‘Local’ procurement turns out not to be so local, committee hears

NSW bureaucrats have been questioned about progress on the state government’s commitment to increase local procurement, as it was revealed that local content isn’t necessarily that local.

Sonya Campbell: model being developed for jobs commission

The Upper House Standing Committee on Social Issues last week opened public hearings into the procurement practices of NSW government agencies.

The inquiry is looking into how the government can boost value for money and ensure accountability and ethics in its procurement practices.

Witnesses were questioned about progress on the government’s attempt to boost local procurement from 20 per cent to 30 per cent, a commitment made at the last election.

NSW Treasury Deputy Secretary, Commercial, Sonya Campbell said the changes would be implemented by a yet to be established NSW jobs commission tasked with advocating for NSW-based industries, increasing local content, using procurement to boost the local workforce and enforcing compliance with procurement policies.
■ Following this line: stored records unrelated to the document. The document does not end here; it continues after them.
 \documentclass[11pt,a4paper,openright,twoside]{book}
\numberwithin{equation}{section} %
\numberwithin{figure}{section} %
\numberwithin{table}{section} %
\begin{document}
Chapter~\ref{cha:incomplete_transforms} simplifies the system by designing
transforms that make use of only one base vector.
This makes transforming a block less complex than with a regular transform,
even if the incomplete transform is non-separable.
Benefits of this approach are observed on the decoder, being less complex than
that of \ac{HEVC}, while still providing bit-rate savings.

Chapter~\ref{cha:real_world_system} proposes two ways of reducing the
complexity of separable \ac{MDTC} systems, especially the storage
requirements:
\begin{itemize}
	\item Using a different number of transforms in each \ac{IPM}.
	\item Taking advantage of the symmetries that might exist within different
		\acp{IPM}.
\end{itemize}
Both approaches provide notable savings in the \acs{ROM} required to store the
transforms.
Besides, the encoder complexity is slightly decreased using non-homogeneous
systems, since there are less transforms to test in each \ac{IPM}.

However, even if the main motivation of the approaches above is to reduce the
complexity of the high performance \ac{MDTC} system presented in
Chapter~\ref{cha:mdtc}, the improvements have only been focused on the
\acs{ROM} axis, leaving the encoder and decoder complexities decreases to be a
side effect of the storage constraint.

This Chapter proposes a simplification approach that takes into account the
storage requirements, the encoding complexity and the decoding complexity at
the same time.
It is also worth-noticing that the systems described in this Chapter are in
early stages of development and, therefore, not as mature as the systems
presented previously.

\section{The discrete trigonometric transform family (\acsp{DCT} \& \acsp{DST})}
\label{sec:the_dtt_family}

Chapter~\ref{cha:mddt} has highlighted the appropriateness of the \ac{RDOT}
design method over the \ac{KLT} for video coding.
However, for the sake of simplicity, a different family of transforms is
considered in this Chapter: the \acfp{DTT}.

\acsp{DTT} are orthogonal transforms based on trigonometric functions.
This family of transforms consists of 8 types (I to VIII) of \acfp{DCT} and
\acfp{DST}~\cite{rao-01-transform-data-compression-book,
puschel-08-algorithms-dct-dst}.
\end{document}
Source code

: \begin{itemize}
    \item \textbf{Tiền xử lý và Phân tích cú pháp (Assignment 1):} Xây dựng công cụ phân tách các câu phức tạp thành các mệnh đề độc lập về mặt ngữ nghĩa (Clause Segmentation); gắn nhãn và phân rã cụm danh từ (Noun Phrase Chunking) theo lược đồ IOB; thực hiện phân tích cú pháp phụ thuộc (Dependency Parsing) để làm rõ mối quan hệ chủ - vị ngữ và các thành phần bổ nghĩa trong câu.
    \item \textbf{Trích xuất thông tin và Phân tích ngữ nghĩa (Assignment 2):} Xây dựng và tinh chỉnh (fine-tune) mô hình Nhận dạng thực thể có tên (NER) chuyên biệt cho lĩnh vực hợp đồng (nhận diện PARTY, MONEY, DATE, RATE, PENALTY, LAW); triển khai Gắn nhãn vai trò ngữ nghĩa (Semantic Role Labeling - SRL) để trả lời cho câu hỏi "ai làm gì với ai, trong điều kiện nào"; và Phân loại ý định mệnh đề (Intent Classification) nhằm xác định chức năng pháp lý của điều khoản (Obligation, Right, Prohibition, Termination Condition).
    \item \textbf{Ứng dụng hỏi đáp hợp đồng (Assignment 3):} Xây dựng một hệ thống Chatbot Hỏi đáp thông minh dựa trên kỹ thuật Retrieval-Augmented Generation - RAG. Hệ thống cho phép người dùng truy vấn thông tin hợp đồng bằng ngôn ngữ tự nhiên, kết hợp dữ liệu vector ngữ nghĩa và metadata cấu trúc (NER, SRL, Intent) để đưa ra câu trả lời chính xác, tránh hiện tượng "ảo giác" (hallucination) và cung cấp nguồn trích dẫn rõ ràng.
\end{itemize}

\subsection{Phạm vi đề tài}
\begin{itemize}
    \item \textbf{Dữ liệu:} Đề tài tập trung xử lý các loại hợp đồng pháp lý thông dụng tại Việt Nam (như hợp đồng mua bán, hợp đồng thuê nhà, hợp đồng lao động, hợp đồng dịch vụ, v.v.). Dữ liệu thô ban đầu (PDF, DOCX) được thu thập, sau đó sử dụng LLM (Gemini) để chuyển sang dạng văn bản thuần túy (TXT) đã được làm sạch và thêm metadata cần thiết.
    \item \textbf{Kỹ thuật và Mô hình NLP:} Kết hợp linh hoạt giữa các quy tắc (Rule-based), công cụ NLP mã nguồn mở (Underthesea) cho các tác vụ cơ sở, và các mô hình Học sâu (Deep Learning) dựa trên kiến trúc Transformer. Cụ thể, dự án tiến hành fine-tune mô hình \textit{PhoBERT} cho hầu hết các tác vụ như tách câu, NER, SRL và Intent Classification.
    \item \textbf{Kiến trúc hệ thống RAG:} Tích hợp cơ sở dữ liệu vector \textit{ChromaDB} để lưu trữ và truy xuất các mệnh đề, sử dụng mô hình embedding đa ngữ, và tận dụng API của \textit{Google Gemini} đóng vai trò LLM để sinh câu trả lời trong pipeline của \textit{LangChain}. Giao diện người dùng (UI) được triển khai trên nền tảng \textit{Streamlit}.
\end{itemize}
But Oppostion MP Damien Tudehope said increasing local procurement should be a relatively uncomplicated matter.

“If it was the policy of the government when they came to office to increase that figure, it would not have been too difficult to in fact give a direction to the (procurement) board, the week after you came into office, that that figure be increased from 20 per cent to 30 per cent. It could have been done.” he said.
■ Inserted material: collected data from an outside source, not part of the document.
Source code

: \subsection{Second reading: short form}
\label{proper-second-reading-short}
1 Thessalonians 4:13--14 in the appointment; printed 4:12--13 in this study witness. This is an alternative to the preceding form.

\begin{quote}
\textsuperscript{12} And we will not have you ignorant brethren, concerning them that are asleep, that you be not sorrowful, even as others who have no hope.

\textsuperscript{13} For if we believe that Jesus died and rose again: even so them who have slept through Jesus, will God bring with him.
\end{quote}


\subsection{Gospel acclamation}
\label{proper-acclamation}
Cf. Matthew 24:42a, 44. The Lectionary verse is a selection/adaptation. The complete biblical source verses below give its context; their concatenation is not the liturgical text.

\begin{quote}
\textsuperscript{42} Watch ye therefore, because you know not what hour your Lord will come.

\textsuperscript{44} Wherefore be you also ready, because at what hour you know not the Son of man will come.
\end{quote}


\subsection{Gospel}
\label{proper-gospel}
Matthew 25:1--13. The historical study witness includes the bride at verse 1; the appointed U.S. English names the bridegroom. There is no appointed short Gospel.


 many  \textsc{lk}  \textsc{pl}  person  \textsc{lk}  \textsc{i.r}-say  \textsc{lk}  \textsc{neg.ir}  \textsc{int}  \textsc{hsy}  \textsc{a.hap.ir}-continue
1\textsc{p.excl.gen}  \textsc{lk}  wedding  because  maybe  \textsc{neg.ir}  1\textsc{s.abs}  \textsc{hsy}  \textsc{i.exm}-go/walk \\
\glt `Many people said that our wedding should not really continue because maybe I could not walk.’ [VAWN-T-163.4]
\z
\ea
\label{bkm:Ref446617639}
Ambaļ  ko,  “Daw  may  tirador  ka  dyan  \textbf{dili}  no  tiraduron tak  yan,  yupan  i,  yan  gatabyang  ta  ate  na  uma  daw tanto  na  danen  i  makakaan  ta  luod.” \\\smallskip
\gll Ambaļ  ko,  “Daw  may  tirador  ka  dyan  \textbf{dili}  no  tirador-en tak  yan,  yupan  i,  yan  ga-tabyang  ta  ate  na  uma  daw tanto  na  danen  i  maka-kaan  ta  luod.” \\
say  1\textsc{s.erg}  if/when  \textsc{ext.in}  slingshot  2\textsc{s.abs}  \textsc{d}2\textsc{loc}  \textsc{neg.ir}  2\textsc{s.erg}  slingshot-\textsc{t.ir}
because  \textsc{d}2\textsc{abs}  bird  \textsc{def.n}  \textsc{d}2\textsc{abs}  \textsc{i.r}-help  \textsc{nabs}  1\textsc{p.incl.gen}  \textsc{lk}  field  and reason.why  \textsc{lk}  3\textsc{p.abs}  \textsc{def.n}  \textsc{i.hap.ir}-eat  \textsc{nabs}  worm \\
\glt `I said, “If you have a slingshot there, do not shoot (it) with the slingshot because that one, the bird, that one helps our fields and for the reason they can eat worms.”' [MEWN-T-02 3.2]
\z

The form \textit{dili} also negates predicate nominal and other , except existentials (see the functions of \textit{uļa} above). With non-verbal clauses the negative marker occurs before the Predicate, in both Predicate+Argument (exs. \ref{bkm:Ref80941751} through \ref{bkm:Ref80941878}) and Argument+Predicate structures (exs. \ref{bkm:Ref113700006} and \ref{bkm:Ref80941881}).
Ms Campbell said Mr Tudehope’s comment was noted.

Not difficult to life construction procurement

Mr Tudehope later pursued the line of questioning with Said Hirsh from Infrastructure NSW, who agreed it wouldn’t be difficult to  increase local construction procurement to 30 per cent.

“Is there any difficulty in delivering the government’s commitment to increase local content to 30 per cent?” Mr Tudehope asked.

“If the Minister gave a direction tomorrow that the local content was going to be 30 per cent, there would not be any difficulty in acting on that in terms of construction procurement, would there?”

Mr Hirsh replied :  “Not necessarily, no.”

When local doesn’t mean local

Ms Campbell also confirmed that “local content” is currently defined not just as content from NSW, but included content from across Australia and New Zealand.

“So it doesn’t necessarily benefit the state of NSW,” Mr Tudehope said.

“In terms of job creation as part of the government commitment, is it looking specifically at job creation in NSW or is it looking at job creation in Australia and New Zealand?”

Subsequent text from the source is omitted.